That's an enormous number claims regarding what climate scientists believe, but the only source presented for any of it is a non-peer-reviewed report from an Australian think tank whose previous reports were criticized as alarmist, misleading, and lacking scientific credibility by scientist reviewers

And looking at the report itself, it's easy to see why. Their number 1 "critical understanding" cherry-picks only the IPCC scenarios which support their narrative:
> "Current (CMIP6) climate models project on average a warming of 0.3°C for the decade to 2030 (across the SSP2-4.5, SSP3-7.0 and SSP5-8.5 scenarios)."

By contrast, the IEA expects CO2 emissions to fall 15-20% by 2030, putting the world roughly in line with the IPCC's SSP1-2.6 pathway -- a pathway they totally ignore*.

It's reasonable that they would want to include higher-emission pathways as well to examine the danger of less likely scenarios, but to exclusively examine higher-emission scenarios and completely ignore lower-emission scenarios that are as or more plausible? It's clear cherry-picking of data to establish a chosen narrative.

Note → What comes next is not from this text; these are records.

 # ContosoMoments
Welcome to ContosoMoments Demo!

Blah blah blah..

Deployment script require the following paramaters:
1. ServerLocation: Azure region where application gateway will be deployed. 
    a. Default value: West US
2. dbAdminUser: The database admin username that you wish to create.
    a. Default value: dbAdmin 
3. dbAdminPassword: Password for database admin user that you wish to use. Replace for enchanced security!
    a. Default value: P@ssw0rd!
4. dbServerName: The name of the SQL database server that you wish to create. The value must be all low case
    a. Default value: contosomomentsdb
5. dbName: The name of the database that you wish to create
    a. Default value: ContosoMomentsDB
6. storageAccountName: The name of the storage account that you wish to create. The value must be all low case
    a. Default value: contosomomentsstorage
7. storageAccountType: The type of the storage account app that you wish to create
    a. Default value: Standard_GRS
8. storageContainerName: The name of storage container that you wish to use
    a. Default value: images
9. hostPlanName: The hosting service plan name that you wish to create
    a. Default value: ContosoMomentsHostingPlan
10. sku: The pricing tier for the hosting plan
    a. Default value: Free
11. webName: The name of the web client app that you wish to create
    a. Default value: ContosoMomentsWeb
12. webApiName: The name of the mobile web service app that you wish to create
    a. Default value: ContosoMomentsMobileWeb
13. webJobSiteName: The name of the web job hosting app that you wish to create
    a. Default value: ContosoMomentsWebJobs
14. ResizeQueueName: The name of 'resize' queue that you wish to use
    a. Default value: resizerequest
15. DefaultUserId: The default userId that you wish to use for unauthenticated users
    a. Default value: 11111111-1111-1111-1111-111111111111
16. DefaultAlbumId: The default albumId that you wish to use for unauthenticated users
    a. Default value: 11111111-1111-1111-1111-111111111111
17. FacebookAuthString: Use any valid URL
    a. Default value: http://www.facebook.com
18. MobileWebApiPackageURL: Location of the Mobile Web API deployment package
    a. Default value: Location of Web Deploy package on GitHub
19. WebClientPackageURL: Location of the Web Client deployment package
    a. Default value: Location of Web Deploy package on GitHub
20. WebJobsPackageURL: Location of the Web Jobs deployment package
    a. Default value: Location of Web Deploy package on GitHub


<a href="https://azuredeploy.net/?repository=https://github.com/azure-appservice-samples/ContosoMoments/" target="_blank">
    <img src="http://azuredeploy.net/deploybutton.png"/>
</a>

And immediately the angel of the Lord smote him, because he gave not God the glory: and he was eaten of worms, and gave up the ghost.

On to their number 2 "critical understanding":
> "Due to model limitations, we will not know exactly how the climate crisis will unfold until it’s too late.6 One example is the failure to predict the intensity of extreme heat and flood events in Europe and North America in 2021."

i.e., they're conflating climate and weather.

One heat wave or one flood is weather; by contrast, climate is the broad long-term trend. Failing to predict a particular flood or heat wave no more "proves" the IPCC models wrong than a cold winter "proves" the climate is not warming. They're making an utterly unscientific argument here.


Not everything they say is wrong -- notably they're quite right that warming has already caused significant effects and even 1.5C (which is unlikely) will cause more -- but enough demonstrably biased and unscientific claims are thrown in that this report could never pass robust peer review and is not a scientific source.